2008/11/25 Foulkr <wineforum-user at winehq.org>:

> my thought is that the people that are complaining that the buttons and look of programs running in wine are the same ones that allow Microsoft to keep working on their GUI and not focusing on the kernel of their operating systems (anyone remember the talking paperclip in MSoffice?) They're worried about how pretty everythign is and not how it performs. hence the reason that Vista and xp never got rid of the infamous "blue-screen" error. hell when vista calls the screen in their error-logging a blue screen error. the only reason that wine currently exists is the lack of support from main stream distros building an operating version of their programs for linux operatiing systems (may be due to an abundance of distros) but if the people using linux started to use the open source versions available to everyone i.e. openoffice vs msoffice, kpdf vs adobe, etc... it would put a demand on the mainstream distros to start to adapt to at least the bigger distros for linux and provide support for the users running in a unix enviroment. Its all supply and demand, unfortunatly this time in reverse, they have the supply and we don't demand much of a change, we offer them our money instead of trying to force the change we want.
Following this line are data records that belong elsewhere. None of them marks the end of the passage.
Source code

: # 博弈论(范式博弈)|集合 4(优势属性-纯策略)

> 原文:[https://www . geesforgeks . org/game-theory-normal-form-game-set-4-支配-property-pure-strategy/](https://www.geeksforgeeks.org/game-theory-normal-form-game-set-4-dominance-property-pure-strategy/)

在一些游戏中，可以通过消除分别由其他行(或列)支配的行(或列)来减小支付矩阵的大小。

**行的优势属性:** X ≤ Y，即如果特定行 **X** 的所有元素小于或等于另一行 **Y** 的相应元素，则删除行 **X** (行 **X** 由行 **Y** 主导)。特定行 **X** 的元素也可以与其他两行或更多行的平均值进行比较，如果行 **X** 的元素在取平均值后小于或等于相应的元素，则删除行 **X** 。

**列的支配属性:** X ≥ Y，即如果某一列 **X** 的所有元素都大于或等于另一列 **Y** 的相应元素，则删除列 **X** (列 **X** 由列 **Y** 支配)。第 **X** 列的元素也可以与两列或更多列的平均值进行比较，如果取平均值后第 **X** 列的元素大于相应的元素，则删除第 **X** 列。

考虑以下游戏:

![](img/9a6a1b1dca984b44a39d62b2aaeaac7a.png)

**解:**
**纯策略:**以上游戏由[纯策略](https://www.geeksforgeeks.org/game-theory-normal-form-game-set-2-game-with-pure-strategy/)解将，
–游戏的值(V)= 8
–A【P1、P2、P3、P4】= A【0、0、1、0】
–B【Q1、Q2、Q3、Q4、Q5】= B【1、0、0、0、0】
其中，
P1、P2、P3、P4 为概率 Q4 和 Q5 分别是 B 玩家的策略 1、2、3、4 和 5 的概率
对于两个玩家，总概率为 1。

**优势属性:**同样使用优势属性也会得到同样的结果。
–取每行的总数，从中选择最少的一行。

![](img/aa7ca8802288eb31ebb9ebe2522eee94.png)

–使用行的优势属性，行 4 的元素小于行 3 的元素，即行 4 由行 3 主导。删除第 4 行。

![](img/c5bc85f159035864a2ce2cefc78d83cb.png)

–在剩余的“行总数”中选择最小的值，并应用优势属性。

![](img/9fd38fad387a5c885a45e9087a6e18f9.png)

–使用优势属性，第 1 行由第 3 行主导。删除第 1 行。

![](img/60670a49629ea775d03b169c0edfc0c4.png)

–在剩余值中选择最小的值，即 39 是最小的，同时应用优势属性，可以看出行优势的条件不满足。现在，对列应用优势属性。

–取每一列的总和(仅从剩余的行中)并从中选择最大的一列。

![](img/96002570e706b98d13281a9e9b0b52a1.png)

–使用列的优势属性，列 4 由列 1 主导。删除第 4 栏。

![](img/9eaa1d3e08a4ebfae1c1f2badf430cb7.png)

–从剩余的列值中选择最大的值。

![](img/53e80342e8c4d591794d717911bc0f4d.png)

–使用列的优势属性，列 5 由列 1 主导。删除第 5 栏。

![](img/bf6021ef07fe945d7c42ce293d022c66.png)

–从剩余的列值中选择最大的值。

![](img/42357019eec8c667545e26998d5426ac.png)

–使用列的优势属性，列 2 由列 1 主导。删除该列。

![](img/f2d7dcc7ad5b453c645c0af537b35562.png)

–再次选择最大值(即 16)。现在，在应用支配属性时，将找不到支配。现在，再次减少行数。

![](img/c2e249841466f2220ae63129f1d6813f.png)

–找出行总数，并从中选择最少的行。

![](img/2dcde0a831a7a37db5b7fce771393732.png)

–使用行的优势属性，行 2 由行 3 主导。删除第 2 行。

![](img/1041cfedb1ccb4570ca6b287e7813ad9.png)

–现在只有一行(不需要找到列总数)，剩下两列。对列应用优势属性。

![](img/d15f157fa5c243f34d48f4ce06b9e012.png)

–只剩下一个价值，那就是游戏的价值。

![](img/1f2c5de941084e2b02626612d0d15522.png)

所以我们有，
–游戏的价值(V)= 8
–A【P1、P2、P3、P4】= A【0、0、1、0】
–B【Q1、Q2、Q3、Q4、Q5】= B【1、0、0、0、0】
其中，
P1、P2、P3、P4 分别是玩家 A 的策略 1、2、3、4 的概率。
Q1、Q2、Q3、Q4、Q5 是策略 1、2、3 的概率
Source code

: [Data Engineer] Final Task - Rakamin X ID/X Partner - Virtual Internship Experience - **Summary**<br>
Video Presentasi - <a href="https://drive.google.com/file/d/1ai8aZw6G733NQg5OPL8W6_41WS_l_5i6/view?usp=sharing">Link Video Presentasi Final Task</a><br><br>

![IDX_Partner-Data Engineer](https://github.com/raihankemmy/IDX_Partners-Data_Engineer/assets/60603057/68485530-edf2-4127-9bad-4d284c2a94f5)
For current software, the objection is that Wine doesn't let things
stay exactly the same but with Unix underneath. How reasonable an
objection this is depends on the app - for example, the open-source
equivalents of Photoshop or AutoCAD really aren't substitutes on the
high-end professional level as far as the people working on that level
are concerned.

Lack of good support for .NET 2.0 and apps compiled against recent
VC++ is a reasonable problem to raise when the apps themselves are
open source! (e.g. AutoWikiBrowser, an open-source Wikipedia fast
editor which happens to be written against .NET 2.0).

Wine's killer app in my experience is running old stuff. That one
little Windows app that was keeping you running one Windows box just
to use it - and you can't even *find* the developer any more, let
alone ask them to do a Linux version. Wine runs those better and
better. Often better than XP does, almost always better than Vista
does.

Microsoft would like to keep Windows a moving target, but they're
hampered by their own need for extensive backward compatibility (c.f.
difficulty running old stuff in Vista or XP). So Wine can do better
catching up incrementally than one might expect.

At this stage I'm still more surprised when stuff doesn't Just Work in
Wine than when it does. Which is nice.


- d.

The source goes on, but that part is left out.